Analisamos retrospectivamente os pacientes que foram submetidos à ressecção gástrica por adenocarcinoma, com intuito curativo, no período de 1995 a 1999, na Seção de Cirurgia Abdominopélvica do Instituto Nacional de Câncer, em conjunto com a Seção de Anatomia Patológica. Identificamos 47 casos de câncer gástrico precoce, todos tratados com cirurgia convencional. Submetemos estes prontuários a questionário, onde coletamos dados referentes a sexo, idade, tamanho da lesão, classificação macroscópica, número de linfonodos comprometidos, tratamento cirúrgico e morbimortalidade relacionados ao tratamento.

RESULTADOS

Do total de 296 pacientes submetidos à ressecção gástrica, resgatamos 47 casos que correspondem a 15,8% de tumores precoces. Vinte e cinco pacientes eram do sexo feminino e 22 do sexo masculino, relação 1.1:1 (f:m), com média de idade 60 anos, variando entre 33 e 87 anos (Figura 1).
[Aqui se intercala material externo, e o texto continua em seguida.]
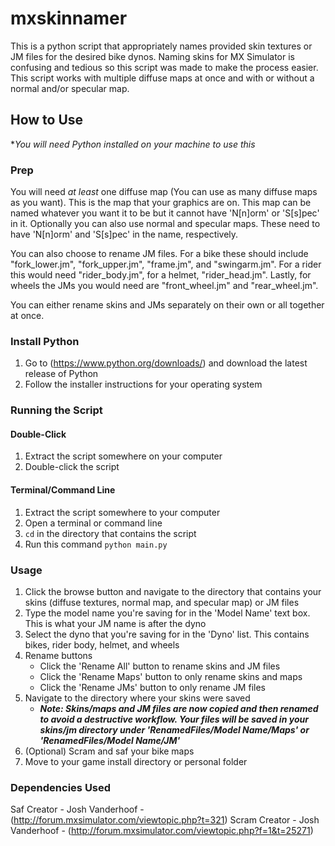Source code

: # mxskinnamer
This is a python script that appropriately names provided skin textures or JM files for the desired bike dynos. Naming skins for MX Simulator is confusing and tedious so this script was made to make the process easier. This script works with multiple diffuse maps at once and with or without a normal and/or specular map.

## How to Use

**You will need Python installed on your machine to use this*
### Prep
You will need *at least* one diffuse map (You can use as many diffuse maps as you want). This is the map that your graphics are on. This map can be named whatever you want it to be but it cannot have 'N[n]orm' or 'S[s]pec' in it. Optionally you can also use normal and specular maps. These need to have 'N[n]orm' and 'S[s]pec' in the name, respectively.

You can also choose to rename JM files. For a bike these should include "fork_lower.jm", "fork_upper.jm", "frame.jm", and "swingarm.jm". For a rider this would need "rider_body.jm", for a helmet, "rider_head.jm". Lastly, for wheels the JMs you would need are "front_wheel.jm" and "rear_wheel.jm".

You can either rename skins and JMs separately on their own or all together at once.

### Install Python
1. Go to (https://www.python.org/downloads/) and download the latest release of Python
2. Follow the installer instructions for your operating system

### Running the Script

#### Double-Click
1. Extract the script somewhere on your computer
2. Double-click the script
#### Terminal/Command Line
1. Extract the script somewhere to your computer
2. Open a terminal or command line
3. `cd` in the directory that contains the script
4. Run this command `python main.py`

### Usage
1. Click the browse button and navigate to the directory that contains your skins (diffuse textures, normal map, and specular map) or JM files
2. Type the model name you're saving for in the 'Model Name' text box. This is what your JM name is after the dyno
3. Select the dyno that you're saving for in the 'Dyno' list. This contains bikes, rider body, helmet, and wheels
4. Rename buttons
   - Click the 'Rename All' button to rename skins and JM files
   - Click the 'Rename Maps' button to only rename skins and maps
   - Click the 'Rename JMs' button to only rename JM files
5. Navigate to the directory where your skins were saved
   - __*Note: Skins/maps and JM files are now copied and then renamed to avoid a destructive workflow. Your files will be saved in your skins/jm directory under 'RenamedFiles/Model Name/Maps' or 'RenamedFiles/Model Name/JM'*__
6. (Optional) Scram and saf your bike maps
7. Move to your game install directory or personal folder

### Dependencies Used
Saf Creator - Josh Vanderhoof - (http://forum.mxsimulator.com/viewtopic.php?t=321)
Scram Creator - Josh Vanderhoof - (http://forum.mxsimulator.com/viewtopic.php?f=1&t=25271)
Em 42 casos (89,4%) a lesão foi descrita como distal e em cinco casos (10,6%) como proximal. Quanto à classificação macroscópica, o tipo predominante foi IIc + III em 18 casos, seguindo-se do tipo IIc em oito casos e em 12 casos não foi feita descrição quanto à classificação quer pelo patologista quer pelo endoscopista. Os tumores tiveram como medida média 5,1x3,8cm, sendo classificados como indiferenciados em 57,4%, moderadamente diferenciados em 31,9% e bem diferenciados em 10,6% (Figura 2), estando 26 (55,3%) restritos à mucosa e 21 (54,7%) invadindo a submucosa. Em 27,6% detectamos positividade para Helicobacter pylori.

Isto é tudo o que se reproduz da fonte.